Provided data »

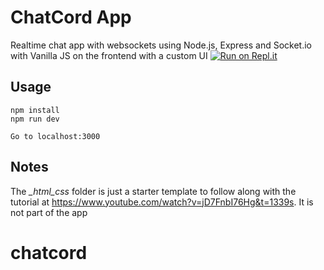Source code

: # ChatCord App
Realtime chat app with websockets using Node.js, Express and Socket.io with Vanilla JS on the frontend with a custom UI
[![Run on Repl.it](https://repl.it/badge/github/bradtraversy/chatcord)](https://repl.it/github/bradtraversy/chatcord)
## Usage
```
npm install
npm run dev

Go to localhost:3000
```

## Notes
The *_html_css* folder is just a starter template to follow along with the tutorial at https://www.youtube.com/watch?v=jD7FnbI76Hg&t=1339s. It is not part of the app
# chatcord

Directions for this task » Print out the whole listing word for word. Leave the pictures out.

Answer below »
Source code

: # ChatCord App
Realtime chat app with websockets using Node.js, Express and Socket.io with Vanilla JS on the frontend with a custom UI
[![Run on Repl.it](https://repl.it/badge/github/bradtraversy/chatcord)](https://repl.it/github/bradtraversy/chatcord)
## Usage
```
npm install
npm run dev

Go to localhost:3000
```

## Notes
The *_html_css* folder is just a starter template to follow along with the tutorial at https://www.youtube.com/watch?v=jD7FnbI76Hg&t=1339s. It is not part of the app
# chatcord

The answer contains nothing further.